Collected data
= = = = = = =

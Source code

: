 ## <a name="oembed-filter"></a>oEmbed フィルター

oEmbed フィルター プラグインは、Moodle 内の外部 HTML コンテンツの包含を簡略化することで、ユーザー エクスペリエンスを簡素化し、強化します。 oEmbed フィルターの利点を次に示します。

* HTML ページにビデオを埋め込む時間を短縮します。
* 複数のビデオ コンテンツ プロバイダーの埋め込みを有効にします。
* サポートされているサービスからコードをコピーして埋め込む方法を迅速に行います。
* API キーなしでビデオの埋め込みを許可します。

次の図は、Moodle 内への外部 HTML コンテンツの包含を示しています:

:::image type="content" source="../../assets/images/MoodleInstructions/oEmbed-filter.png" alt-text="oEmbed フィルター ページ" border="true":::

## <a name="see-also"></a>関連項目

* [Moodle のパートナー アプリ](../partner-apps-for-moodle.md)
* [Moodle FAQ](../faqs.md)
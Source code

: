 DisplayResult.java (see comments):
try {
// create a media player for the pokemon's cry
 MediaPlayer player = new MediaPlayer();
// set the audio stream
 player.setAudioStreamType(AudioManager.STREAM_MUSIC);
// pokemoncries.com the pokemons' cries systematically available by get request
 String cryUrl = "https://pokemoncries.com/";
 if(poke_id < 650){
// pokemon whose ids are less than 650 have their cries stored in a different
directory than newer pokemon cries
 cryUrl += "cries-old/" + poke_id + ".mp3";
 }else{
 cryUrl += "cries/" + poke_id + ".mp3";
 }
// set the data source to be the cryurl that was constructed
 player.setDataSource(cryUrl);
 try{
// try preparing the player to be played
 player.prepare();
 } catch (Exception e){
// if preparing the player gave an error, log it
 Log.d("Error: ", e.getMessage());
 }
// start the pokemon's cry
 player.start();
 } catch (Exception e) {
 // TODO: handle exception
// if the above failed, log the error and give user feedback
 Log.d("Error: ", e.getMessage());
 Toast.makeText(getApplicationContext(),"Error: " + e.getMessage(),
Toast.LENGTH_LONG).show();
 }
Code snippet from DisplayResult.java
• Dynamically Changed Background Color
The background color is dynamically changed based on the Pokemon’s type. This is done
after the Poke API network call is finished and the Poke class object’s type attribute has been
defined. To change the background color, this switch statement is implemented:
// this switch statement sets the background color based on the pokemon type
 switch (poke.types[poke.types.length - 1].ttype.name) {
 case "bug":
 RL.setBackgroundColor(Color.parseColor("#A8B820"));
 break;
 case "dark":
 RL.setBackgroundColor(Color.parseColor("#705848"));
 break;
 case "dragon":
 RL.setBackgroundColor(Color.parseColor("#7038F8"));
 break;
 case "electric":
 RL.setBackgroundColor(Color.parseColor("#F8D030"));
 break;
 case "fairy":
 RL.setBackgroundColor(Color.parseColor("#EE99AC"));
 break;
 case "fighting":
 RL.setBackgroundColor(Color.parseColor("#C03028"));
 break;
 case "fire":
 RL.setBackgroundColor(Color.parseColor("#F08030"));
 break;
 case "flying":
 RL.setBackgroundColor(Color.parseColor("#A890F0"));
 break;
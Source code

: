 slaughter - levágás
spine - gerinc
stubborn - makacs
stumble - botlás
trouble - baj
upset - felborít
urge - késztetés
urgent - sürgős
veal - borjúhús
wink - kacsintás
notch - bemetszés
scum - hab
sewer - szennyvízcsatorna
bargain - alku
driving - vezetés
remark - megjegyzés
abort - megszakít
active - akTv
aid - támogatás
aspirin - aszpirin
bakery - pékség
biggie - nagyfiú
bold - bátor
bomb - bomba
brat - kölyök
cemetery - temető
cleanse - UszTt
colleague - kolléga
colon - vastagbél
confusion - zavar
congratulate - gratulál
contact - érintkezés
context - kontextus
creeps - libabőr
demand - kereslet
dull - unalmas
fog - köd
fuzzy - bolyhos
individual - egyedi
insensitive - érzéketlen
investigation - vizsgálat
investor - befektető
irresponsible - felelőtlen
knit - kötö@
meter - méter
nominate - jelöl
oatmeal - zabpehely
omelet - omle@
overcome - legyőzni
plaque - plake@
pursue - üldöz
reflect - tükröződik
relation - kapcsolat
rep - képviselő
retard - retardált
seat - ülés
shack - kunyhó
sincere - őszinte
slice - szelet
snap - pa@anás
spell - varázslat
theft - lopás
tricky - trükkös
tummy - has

= = = = = = =

WORK ITEM —
Retype exactly, and only, the lines that run from the one with "oatmeal - zabpehely" through the final line of the entries.

RESULT OF THIS TASK —
oatmeal - zabpehely
omelet - omle@
overcome - legyőzni
plaque - plake@
pursue - üldöz
reflect - tükröződik
relation - kapcsolat
rep - képviselő
retard - retardált
seat - ülés
shack - kunyhó
sincere - őszinte
slice - szelet
snap - pa@anás
spell - varázslat
theft - lopás
tricky - trükkös
tummy - has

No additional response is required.